§ Task goal:
Return only those lines of the listing in which "realization" appears.

§ Records for processing:
────

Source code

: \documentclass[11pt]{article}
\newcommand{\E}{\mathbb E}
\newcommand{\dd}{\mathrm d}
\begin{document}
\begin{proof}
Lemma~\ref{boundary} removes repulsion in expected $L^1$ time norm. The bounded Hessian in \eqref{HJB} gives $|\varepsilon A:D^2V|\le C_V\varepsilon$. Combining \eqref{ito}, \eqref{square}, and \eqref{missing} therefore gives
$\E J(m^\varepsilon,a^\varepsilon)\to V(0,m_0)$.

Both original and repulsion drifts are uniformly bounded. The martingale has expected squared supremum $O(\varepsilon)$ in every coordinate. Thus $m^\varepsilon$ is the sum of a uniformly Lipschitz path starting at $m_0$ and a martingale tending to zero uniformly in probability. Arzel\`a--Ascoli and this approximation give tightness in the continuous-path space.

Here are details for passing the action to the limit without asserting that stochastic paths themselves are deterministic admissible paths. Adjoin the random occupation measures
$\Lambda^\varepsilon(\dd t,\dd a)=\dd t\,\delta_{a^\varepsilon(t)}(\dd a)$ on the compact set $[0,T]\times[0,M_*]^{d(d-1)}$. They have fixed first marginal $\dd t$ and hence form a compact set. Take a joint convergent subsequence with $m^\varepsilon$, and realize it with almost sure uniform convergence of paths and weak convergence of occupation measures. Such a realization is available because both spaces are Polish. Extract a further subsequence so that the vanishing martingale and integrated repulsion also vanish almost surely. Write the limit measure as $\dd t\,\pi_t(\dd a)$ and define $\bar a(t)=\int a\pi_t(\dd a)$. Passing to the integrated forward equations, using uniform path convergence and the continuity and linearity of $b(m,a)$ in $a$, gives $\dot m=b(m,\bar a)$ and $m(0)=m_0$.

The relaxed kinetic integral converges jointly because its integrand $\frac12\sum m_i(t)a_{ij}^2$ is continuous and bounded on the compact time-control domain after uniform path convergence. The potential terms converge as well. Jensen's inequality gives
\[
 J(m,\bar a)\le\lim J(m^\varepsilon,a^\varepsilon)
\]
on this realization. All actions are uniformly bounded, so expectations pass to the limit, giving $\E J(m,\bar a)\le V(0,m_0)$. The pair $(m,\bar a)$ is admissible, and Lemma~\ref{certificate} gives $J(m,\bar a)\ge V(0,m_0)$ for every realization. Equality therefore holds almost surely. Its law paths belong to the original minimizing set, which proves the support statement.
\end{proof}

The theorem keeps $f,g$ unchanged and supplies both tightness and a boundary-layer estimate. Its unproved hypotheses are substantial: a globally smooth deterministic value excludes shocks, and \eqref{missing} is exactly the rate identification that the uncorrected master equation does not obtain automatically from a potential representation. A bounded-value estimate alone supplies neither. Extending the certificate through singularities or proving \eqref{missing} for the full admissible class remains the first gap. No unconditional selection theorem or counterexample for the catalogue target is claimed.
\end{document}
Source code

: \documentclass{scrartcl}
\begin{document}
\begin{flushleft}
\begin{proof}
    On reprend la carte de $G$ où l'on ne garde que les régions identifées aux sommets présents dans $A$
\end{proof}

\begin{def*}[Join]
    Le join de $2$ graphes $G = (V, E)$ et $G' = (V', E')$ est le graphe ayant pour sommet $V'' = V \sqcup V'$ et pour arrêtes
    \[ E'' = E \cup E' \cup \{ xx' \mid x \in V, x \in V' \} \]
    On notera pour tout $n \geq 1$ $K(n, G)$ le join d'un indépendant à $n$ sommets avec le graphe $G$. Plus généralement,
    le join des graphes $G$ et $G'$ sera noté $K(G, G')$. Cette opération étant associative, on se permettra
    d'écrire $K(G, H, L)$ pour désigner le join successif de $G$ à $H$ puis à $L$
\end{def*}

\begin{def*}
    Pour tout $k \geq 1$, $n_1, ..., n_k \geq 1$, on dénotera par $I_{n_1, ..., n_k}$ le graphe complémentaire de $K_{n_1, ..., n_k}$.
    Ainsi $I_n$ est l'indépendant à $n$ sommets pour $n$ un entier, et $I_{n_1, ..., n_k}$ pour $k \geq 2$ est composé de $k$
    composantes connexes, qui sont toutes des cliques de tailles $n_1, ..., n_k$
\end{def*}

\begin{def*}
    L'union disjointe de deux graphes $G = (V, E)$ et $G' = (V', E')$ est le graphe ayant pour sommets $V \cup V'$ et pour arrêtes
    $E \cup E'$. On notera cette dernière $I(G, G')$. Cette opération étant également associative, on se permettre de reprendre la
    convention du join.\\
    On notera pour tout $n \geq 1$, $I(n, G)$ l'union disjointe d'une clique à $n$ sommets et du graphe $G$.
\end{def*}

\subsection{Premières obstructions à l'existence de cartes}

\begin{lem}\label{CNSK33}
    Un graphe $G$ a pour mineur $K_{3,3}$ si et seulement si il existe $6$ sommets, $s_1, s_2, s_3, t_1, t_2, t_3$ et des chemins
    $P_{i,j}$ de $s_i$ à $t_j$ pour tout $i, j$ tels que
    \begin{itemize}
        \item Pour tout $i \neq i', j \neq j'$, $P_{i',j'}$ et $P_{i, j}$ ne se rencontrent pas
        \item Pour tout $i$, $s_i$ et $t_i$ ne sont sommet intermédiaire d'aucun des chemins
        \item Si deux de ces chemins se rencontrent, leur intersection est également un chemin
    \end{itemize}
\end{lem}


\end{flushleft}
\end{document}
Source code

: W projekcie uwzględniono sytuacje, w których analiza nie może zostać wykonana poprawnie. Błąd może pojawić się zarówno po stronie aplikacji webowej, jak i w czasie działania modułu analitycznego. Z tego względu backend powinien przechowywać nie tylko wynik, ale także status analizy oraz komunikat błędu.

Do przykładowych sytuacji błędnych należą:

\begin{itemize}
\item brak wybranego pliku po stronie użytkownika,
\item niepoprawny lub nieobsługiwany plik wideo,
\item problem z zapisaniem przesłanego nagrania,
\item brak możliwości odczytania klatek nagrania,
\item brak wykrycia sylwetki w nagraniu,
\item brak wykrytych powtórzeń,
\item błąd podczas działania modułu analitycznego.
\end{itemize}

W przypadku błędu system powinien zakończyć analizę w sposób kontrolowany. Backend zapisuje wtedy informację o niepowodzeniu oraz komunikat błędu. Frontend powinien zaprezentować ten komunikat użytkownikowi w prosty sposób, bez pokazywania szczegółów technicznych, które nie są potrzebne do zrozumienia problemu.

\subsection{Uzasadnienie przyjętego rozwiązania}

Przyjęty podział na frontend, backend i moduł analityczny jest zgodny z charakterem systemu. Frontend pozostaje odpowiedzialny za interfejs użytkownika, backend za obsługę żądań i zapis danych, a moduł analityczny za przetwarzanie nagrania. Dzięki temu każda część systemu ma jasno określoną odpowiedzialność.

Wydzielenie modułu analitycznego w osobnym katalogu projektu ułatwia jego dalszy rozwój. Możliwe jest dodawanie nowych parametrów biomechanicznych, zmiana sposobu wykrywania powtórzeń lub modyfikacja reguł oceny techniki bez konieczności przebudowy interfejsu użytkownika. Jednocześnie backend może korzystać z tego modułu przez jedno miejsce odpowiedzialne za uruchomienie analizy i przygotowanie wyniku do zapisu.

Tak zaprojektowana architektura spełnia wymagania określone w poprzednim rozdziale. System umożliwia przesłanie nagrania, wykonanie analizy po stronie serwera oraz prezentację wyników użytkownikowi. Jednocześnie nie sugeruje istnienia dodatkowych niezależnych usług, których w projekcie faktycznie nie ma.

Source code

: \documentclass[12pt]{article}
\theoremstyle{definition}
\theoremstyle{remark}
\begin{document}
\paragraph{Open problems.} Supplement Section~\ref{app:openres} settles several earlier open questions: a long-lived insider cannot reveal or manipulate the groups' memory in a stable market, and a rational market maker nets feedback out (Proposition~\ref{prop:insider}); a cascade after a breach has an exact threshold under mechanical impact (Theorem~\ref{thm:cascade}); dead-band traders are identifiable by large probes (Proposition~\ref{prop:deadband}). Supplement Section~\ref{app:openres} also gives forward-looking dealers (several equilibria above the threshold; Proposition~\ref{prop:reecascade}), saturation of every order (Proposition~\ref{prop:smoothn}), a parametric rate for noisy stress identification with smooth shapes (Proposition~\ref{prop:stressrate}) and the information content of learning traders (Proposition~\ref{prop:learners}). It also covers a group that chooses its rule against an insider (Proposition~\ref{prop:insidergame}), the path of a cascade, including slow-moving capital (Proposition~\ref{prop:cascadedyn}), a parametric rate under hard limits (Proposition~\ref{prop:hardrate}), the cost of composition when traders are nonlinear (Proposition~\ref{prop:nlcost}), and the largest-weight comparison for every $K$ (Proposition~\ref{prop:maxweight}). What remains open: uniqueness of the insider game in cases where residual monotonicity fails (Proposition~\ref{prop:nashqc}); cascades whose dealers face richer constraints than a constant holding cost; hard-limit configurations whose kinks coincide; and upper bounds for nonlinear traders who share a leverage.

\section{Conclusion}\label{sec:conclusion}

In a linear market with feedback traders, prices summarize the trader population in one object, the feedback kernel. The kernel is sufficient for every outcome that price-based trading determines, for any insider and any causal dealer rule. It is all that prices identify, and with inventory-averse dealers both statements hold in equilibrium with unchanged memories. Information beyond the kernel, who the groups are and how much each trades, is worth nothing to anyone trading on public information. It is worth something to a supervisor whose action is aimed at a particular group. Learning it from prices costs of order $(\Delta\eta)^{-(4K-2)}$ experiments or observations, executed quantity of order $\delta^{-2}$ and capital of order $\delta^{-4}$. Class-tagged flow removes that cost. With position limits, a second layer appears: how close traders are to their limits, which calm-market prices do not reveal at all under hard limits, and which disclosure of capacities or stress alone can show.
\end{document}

────

§ Written solution:
$\Lambda^\varepsilon(\dd t,\dd a)=\dd t\,\delta_{a^\varepsilon(t)}(\dd a)$ on the compact set $[0,T]\times[0,M_*]^{d(d-1)}$. They have fixed first marginal $\dd t$ and hence form a compact set. Take a joint convergent subsequence with $m^\varepsilon$, and realize it with almost sure uniform convergence of paths and weak convergence of occupation measures. Such a realization is available because both spaces are Polish. Extract a further subsequence so that the vanishing martingale and integrated repulsion also vanish almost surely. Write the limit measure as $\dd t\,\pi_t(\dd a)$ and define $\bar a(t)=\int a\pi_t(\dd a)$. Passing to the integrated forward equations, using uniform path convergence and the continuity and linearity of $b(m,a)$ in $a$, gives $\dot m=b(m,\bar a)$ and $m(0)=m_0$.
on this realization. All actions are uniformly bounded, so expectations pass to the limit, giving $\E J(m,\bar a)\le V(0,m_0)$. The pair $(m,\bar a)$ is admissible, and Lemma~\ref{certificate} gives $J(m,\bar a)\ge V(0,m_0)$ for every realization. Equality therefore holds almost surely. Its law paths belong to the original minimizing set, which proves the support statement.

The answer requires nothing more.